Ultimately, Kraehenbuehl and Jaeger see Policy Governance as a tool for fostering leadership in growing organizations. “A Policy Governance CEO should be inspired knowing that he has full control within Executive Limitations and will be held accountable for his decisions only. I think most CEOs would want that,” says Jaeger. When a CEO is inspired and empowered to lead, customers and members benefit. At the Credit Union of New Jersey, Kraehenbuehl notes, clear roles and accountability have also made it easier for credit union members to find the right person at the right level to address their financial issues.

Cree School Board Effects Cultural Shift with Policy Governance®

Kathleen Wootton and Abraham Jolly are highly-educated people well versed in leadership theory. Wootton, a former Deputy Chief of the Council of the Cree Nation of Mistissini and current Chairperson of the Cree School Board (CSB), has a master’s degree in educational leadership. Jolly, Director General of CSB, has a master’s degree in leadership and management. In recent years, Wootton and Jolly have had ample opportunity to put their academic training into practice where it matters most for them: creating quality education that helps Cree people flourish.

Back in 2008, an education review of the CSB revealed a number of issues of deep concern, including illiteracy and low graduation rates among young Cree. The review called for strong leadership from the CSB, including a plan of action accompanied by clear accountability and communication. The publication of the review was a turning point in which the CSB determined to adopt a new form of governance—one that would clarify the lines of accountability between the administering body and the governing body. Jolly had learned about the Carver model during his master’s program and suggested it could make the CSB be more effective in performing the crucial work before them. Consequently, in 2010, the Council began working closely with The Governance Coach on implementing Policy Governance.

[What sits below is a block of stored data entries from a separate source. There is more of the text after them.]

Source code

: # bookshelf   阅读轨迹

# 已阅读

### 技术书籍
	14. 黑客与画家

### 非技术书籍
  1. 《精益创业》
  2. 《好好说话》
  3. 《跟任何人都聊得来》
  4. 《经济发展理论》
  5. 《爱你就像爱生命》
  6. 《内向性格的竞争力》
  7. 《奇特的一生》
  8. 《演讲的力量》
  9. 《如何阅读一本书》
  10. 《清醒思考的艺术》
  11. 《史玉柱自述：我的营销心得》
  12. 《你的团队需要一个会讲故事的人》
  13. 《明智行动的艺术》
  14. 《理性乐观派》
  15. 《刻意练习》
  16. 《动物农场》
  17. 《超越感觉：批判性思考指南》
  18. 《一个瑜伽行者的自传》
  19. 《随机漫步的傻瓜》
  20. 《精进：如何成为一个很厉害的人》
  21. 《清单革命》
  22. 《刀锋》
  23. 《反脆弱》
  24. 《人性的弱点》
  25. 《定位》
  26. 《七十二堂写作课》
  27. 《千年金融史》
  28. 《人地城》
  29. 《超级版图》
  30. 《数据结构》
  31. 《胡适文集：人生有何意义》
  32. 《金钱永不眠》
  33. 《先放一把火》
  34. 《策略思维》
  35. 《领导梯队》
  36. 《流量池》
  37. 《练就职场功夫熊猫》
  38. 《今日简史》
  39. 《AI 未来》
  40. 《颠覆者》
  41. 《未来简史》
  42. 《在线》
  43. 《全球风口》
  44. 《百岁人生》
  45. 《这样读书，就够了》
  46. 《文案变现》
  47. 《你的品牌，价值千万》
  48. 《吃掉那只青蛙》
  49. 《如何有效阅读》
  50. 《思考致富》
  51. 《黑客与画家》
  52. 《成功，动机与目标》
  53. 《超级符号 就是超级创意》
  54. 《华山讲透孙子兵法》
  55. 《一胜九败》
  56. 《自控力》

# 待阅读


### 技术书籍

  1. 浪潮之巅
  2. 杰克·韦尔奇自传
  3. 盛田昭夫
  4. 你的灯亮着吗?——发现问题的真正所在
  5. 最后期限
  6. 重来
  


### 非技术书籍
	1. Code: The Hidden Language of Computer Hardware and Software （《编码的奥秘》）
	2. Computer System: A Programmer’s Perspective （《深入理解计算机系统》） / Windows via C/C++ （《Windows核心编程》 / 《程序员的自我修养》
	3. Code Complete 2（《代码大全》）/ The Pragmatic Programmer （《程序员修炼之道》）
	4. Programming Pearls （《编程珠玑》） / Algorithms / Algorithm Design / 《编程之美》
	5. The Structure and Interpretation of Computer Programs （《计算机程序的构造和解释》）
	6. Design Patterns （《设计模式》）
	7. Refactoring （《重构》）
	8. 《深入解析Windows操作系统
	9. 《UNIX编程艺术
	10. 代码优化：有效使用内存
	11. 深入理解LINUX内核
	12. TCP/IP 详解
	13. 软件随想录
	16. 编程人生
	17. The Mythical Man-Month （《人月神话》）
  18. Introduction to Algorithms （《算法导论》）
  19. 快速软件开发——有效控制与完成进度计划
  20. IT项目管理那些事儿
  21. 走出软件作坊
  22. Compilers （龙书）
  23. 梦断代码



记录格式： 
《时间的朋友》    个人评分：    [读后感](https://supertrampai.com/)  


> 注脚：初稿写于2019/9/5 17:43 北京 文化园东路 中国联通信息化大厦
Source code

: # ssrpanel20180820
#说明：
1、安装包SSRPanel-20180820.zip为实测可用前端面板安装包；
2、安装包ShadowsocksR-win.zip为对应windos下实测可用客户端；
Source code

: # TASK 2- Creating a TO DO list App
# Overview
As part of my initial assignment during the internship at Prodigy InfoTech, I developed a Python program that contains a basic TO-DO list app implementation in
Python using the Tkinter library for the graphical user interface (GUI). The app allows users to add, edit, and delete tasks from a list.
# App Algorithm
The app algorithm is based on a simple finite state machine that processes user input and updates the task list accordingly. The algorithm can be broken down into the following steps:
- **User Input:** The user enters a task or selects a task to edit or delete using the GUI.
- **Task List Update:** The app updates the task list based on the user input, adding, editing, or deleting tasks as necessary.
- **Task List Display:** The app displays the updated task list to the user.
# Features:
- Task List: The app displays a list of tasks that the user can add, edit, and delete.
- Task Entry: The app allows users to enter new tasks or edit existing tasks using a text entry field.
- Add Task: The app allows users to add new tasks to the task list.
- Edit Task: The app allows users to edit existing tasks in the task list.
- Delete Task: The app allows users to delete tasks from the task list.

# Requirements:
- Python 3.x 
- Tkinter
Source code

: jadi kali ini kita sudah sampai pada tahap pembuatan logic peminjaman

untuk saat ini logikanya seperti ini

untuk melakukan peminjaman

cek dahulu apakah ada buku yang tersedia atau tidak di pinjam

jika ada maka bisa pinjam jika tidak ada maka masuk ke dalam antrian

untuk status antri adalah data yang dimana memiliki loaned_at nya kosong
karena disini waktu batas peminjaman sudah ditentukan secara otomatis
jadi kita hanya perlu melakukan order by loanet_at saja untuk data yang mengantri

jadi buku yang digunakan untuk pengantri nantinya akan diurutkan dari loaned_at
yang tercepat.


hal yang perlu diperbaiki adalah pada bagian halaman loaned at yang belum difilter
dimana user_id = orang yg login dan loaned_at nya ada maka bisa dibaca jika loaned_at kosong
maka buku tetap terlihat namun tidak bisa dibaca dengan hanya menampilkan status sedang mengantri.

The CSB made good progress with the new governance model. By the time Wootton became Council Chairperson in 2011, the Council had already created a policy manual, and Jolly had crafted a strategic plan to achieve the Ends. Moreover, Council had set a vision for the future that features prominently on the CSB website: “Working together to build a well-educated and successful Cree Nation through inspired teaching and valued learning.”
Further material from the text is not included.